Jason Shawhan
MF doom
Mm..Food (Rhymesayers)
The man behind the mask, MF Doom, is back, dropping the official follow-up to 1999's Operation: Doomsday, even though he has released many albums since then (three others in 2004 alone) under his assorted network of aliases (Viktor Vaughn, King Geedorah, Madvillain). Victuals are the theme on Mm..Food (Rhymesayers), with each track keyed into some kind of edible and the record layout like a menu for a place that serves up beef, beer and beats in hearty portions. Nashville's Count Bass-D pulls kitchen duty on "Potholders," paring down the grand collages that Doom crafts to emphasize the lyrical gamesmanship as well as his own more organic beats, and to great effect. Whenever Bass-D drops his forthcoming full-length, the expectations will be suitably high.
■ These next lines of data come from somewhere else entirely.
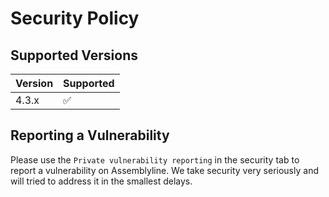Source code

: # Security Policy

## Supported Versions

| Version | Supported          |
| ------- | ------------------ |
| 4.3.x   | :white_check_mark: |

## Reporting a Vulnerability

Please use the `Private vulnerability reporting` in the security tab to report a vulnerability on Assemblyline. 
We take security very seriously and will tried to address it in the smallest delays.
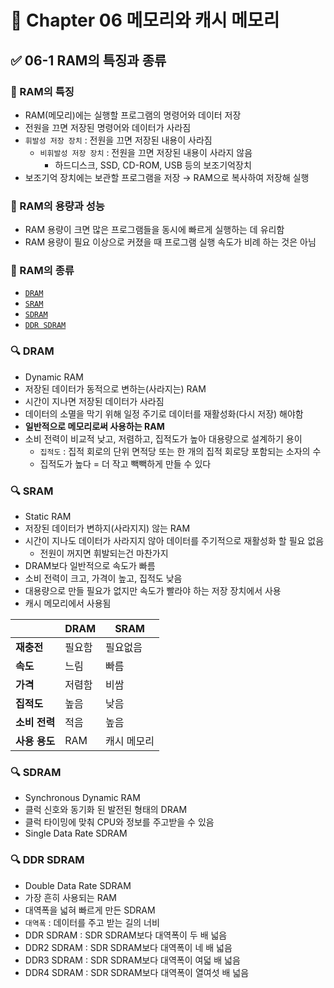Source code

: # 📕 Chapter 06 메모리와 캐시 메모리

## ✅ 06-1 RAM의 특징과 종류

### 📌 RAM의 특징

- RAM(메모리)에는 실행할 프로그램의 명령어와 데이터 저장
- 전원을 끄면 저장된 명령어와 데이터가 사라짐
- `휘발성 저장 장치` : 전원을 끄면 저장된 내용이 사라짐
  - `비휘발성 저장 장치` : 전원을 끄면 저장된 내용이 사라지 않음
    - 하드디스크, SSD, CD-ROM, USB 등의 보조기억장치
- 보조기억 장치에는 보관할 프로그램을 저장 → RAM으로 복사하여 저장해 실행

### 📌 RAM의 용량과 성능

- RAM 용량이 크면 많은 프로그램들을 동시에 빠르게 실행하는 데 유리함
- RAM 용량이 필요 이상으로 커졌을 때 프로그램 실행 속도가 비례 하는 것은 아님

### 📌 RAM의 종류

- [`DRAM`](#-dram)
- [`SRAM`](#-sram)
- [`SDRAM`](#-sdram)
- [`DDR SDRAM`](#-ddr-sdram)

### 🔍 DRAM

- Dynamic RAM
- 저장된 데이터가 동적으로 변하는(사라지는) RAM
- 시간이 지나면 저장된 데이터가 사라짐
- 데이터의 소멸을 막기 위해 일정 주기로 데이터를 재활성화(다시 저장) 해야함
- **일반적으로 메모리로써 사용하는 RAM**
- 소비 전력이 비교적 낮고, 저렴하고, 집적도가 높아 대용량으로 설계하기 용이
  - `집적도` : 집적 회로의 단위 면적당 또는 한 개의 집적 회로당 포함되는 소자의 수
  - 집적도가 높다 = 더 작고 빽빽하게 만들 수 있다

### 🔍 SRAM

- Static RAM
- 저장된 데이터가 변하지(사라지지) 않는 RAM
- 시간이 지나도 데이터가 사라지지 않아 데이터를 주기적으로 재활성화 할 필요 없음
  - 전원이 꺼지면 휘발되는건 마찬가지
- DRAM보다 일반적으로 속도가 빠름
- 소비 전력이 크고, 가격이 높고, 집적도 낮음
- 대용량으로 만들 필요가 없지만 속도가 빨라야 하는 저장 장치에서 사용
- 캐시 메모리에서 사용됨

|               | DRAM   | SRAM        |
| ------------- | ------ | ----------- |
| **재충전**    | 필요함 | 필요없음    |
| **속도**      | 느림   | 빠름        |
| **가격**      | 저렴함 | 비쌈        |
| **집적도**    | 높음   | 낮음        |
| **소비 전력** | 적음   | 높음        |
| **사용 용도** | RAM    | 캐시 메모리 |

### 🔍 SDRAM

- Synchronous Dynamic RAM
- 클럭 신호와 동기화 된 발전된 형태의 DRAM
- 클럭 타이밍에 맞춰 CPU와 정보를 주고받을 수 있음
- Single Data Rate SDRAM

### 🔍 DDR SDRAM

- Double Data Rate SDRAM
- 가장 흔히 사용되는 RAM
- 대역폭을 넓혀 빠르게 만든 SDRAM
- `대역폭` : 데이터를 주고 받는 길의 너비
- DDR SDRAM : SDR SDRAM보다 대역폭이 두 배 넓음
- DDR2 SDRAM : SDR SDRAM보다 대역폭이 네 배 넓음
- DDR3 SDRAM : SDR SDRAM보다 대역폭이 여덟 배 넓음
- DDR4 SDRAM : SDR SDRAM보다 대역폭이 열여섯 배 넓음
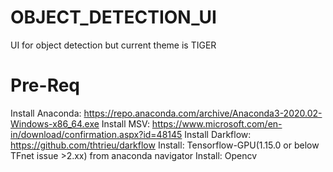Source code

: # OBJECT_DETECTION_UI
UI for object detection but current theme is TIGER

# Pre-Req
Install Anaconda: https://repo.anaconda.com/archive/Anaconda3-2020.02-Windows-x86_64.exe
Install MSV: https://www.microsoft.com/en-in/download/confirmation.aspx?id=48145
Install Darkflow: https://github.com/thtrieu/darkflow
Install: Tensorflow-GPU(1.15.0 or below TFnet issue >2.xx) from anaconda navigator
Install: Opencv


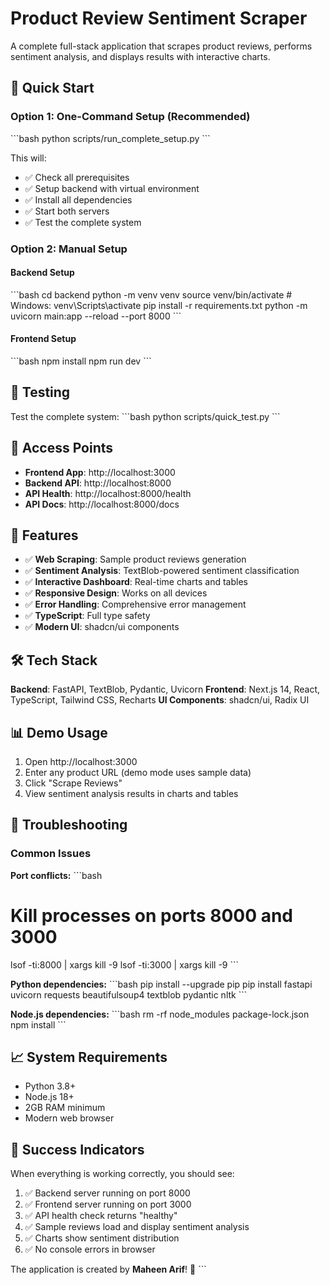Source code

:# Product Review Sentiment Scraper

A complete full-stack application that scrapes product reviews, performs sentiment analysis, and displays results with interactive charts.

## 🚀 Quick Start

### Option 1: One-Command Setup (Recommended)
\`\`\`bash
python scripts/run_complete_setup.py
\`\`\`

This will:
- ✅ Check all prerequisites
- ✅ Setup backend with virtual environment
- ✅ Install all dependencies
- ✅ Start both servers
- ✅ Test the complete system

### Option 2: Manual Setup

#### Backend Setup
\`\`\`bash
cd backend
python -m venv venv
source venv/bin/activate  # Windows: venv\\Scripts\\activate
pip install -r requirements.txt
python -m uvicorn main:app --reload --port 8000
\`\`\`

#### Frontend Setup
\`\`\`bash
npm install
npm run dev
\`\`\`

## 🧪 Testing

Test the complete system:
\`\`\`bash
python scripts/quick_test.py
\`\`\`

## 📍 Access Points

- **Frontend App**: http://localhost:3000
- **Backend API**: http://localhost:8000
- **API Health**: http://localhost:8000/health
- **API Docs**: http://localhost:8000/docs

## 🎯 Features

- ✅ **Web Scraping**: Sample product reviews generation
- ✅ **Sentiment Analysis**: TextBlob-powered sentiment classification
- ✅ **Interactive Dashboard**: Real-time charts and tables
- ✅ **Responsive Design**: Works on all devices
- ✅ **Error Handling**: Comprehensive error management
- ✅ **TypeScript**: Full type safety
- ✅ **Modern UI**: shadcn/ui components

## 🛠 Tech Stack

**Backend**: FastAPI, TextBlob, Pydantic, Uvicorn
**Frontend**: Next.js 14, React, TypeScript, Tailwind CSS, Recharts
**UI Components**: shadcn/ui, Radix UI

## 📊 Demo Usage

1. Open http://localhost:3000
2. Enter any product URL (demo mode uses sample data)
3. Click "Scrape Reviews"
4. View sentiment analysis results in charts and tables

## 🔧 Troubleshooting

### Common Issues

**Port conflicts:**
\`\`\`bash
# Kill processes on ports 8000 and 3000
lsof -ti:8000 | xargs kill -9
lsof -ti:3000 | xargs kill -9
\`\`\`

**Python dependencies:**
\`\`\`bash
pip install --upgrade pip
pip install fastapi uvicorn requests beautifulsoup4 textblob pydantic nltk
\`\`\`

**Node.js dependencies:**
\`\`\`bash
rm -rf node_modules package-lock.json
npm install
\`\`\`

## 📈 System Requirements

- Python 3.8+
- Node.js 18+
- 2GB RAM minimum
- Modern web browser

## 🎉 Success Indicators

When everything is working correctly, you should see:

1. ✅ Backend server running on port 8000
2. ✅ Frontend server running on port 3000
3. ✅ API health check returns "healthy"
4. ✅ Sample reviews load and display sentiment analysis
5. ✅ Charts show sentiment distribution
6. ✅ No console errors in browser

The application is created by  **Maheen Arif**! 🚀
\`\`\`
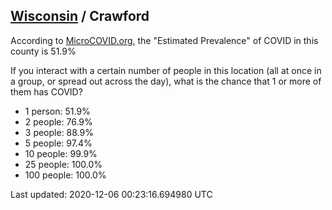 
## [Wisconsin](/united-states/wisconsin) / Crawford

According to [MicroCOVID.org](http://microcovid.org),
the "Estimated Prevalence" of COVID in this county is 51.9%

If you interact with a certain number of people in this location
(all at once in a group, or spread out across the day), what is the chance that
1 or more of them has COVID?

- 1 person: 51.9%
- 2 people: 76.9%
- 3 people: 88.9%
- 5 people: 97.4%
- 10 people: 99.9%
- 25 people: 100.0%
- 100 people: 100.0%

Last updated: 2020-12-06 00:23:16.694980 UTC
Featuring only three guest artists, Mm..Food qualifies as an act of subversion in today's cameo-happy hip-hop. Adept at taking strings and things and making them work harder than anyone thought they could, Doom comes at you like the illest dim sum chef around, tweaking hip-hop conventions ("Rapp Snitch Knishes" with Mr. Fantastik, "Hoe Cakes") and making them play by his rules. Even the recurrent chunks from old Fantastic Four adventures mesh beautifully with the soundscapes he lays out, offering listeners villainy and Epicureanism, prepared stylishly and with maximum funk.
Doom's latest sits comfortably among food-themed hip-hop marvels like Ugly Duckling's Taste the Secret and the Kool Keith/Dr. Dooom project First Come, First Served. There is something about the way that food is seen, obtained and sold in this country that lends itself to comparisons to the way that hip-hop is commodified. It's not too surprising, then, that this subgenre has been responsible for some terrific records, and in Doom's quest for vengeance on the music industry that disfigured him, Mm..Food is a buffet-style serving of playful and righteous science.
What continually enthralls about Doom's aesthetic is his joy in joining things together, which, on a showstopper like "Hoe Cakes," means taking what sounds like an Anita Baker intro and playing ping-pong on it with a one-word sample from J.J. Fadd's "Supersonic." Doom's sound takes the gleaner ideology of sampling and applies it lovingly to his creations, gathering musical accompaniment from all over the world of sound, tying it together with a flow that deserves whatever accolades can be thrown his way.
It is a disgrace that MCs with flows as weak as Young Buck and Fifty Cent are among the biggest-selling artists of the year and a lyrical madman like Doom is considered obscure. A track like "Deep Fried Frenz" is as accessible as any of P. Diddy's loop fests, its Whodini samples recognizable and part of the song's structure, though everything Doom gets his metal-gloved hands on becomes something refreshing.